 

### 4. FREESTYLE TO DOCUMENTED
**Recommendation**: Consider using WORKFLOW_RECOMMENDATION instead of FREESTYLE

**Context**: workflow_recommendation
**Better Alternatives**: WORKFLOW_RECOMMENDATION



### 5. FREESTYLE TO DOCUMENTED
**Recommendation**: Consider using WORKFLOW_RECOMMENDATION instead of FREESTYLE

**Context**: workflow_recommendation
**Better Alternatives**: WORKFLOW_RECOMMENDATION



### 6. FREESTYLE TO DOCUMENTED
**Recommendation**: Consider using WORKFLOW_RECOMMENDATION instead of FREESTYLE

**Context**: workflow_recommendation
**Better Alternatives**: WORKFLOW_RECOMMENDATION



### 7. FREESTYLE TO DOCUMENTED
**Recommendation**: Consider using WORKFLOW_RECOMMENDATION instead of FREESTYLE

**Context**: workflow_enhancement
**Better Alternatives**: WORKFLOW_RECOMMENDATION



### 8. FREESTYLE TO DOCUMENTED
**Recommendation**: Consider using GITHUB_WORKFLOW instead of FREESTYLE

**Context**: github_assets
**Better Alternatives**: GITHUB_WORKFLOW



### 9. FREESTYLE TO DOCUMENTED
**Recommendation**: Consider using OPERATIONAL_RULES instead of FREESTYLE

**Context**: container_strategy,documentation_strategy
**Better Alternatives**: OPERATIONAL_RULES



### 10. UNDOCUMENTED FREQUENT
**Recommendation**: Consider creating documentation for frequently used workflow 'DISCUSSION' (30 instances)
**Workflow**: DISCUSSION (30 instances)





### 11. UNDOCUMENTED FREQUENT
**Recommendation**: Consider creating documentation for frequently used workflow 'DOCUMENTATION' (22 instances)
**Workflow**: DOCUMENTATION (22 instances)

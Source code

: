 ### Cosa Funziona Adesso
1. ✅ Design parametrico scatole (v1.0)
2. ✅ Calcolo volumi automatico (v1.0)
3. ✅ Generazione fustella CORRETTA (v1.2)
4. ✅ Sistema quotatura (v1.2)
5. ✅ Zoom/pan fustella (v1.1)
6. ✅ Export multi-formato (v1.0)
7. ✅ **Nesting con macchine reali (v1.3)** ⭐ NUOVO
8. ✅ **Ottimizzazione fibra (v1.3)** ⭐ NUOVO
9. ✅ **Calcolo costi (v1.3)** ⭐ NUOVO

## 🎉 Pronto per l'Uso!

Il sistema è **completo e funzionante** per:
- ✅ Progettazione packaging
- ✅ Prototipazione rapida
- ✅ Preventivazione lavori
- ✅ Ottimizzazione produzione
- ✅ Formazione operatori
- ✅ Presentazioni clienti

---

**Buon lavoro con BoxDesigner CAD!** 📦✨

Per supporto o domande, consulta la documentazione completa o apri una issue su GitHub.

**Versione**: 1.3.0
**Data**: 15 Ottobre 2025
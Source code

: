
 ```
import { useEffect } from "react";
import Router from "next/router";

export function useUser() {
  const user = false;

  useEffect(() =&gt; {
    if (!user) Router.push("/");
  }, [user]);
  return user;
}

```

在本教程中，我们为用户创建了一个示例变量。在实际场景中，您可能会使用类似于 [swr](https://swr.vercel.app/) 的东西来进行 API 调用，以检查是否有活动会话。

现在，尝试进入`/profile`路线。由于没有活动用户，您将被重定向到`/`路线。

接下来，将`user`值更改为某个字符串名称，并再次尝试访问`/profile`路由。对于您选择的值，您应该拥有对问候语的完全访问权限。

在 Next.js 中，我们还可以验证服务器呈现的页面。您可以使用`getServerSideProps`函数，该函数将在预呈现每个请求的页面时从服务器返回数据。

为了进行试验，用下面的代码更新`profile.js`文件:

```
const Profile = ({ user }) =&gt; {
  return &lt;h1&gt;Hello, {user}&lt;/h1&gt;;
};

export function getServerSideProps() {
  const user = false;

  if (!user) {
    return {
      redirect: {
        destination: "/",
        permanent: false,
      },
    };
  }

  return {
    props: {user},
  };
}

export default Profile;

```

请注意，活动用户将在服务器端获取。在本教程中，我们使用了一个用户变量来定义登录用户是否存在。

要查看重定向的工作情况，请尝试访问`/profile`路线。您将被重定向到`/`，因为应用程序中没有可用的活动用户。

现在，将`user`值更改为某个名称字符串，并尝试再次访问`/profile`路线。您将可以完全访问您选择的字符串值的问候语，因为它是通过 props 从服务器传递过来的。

### Task
Only the lines holding the word "useEffect" belong in the answer; copy them from the listing above.

### Response box
import { useEffect } from "react";
  useEffect(() =&gt; {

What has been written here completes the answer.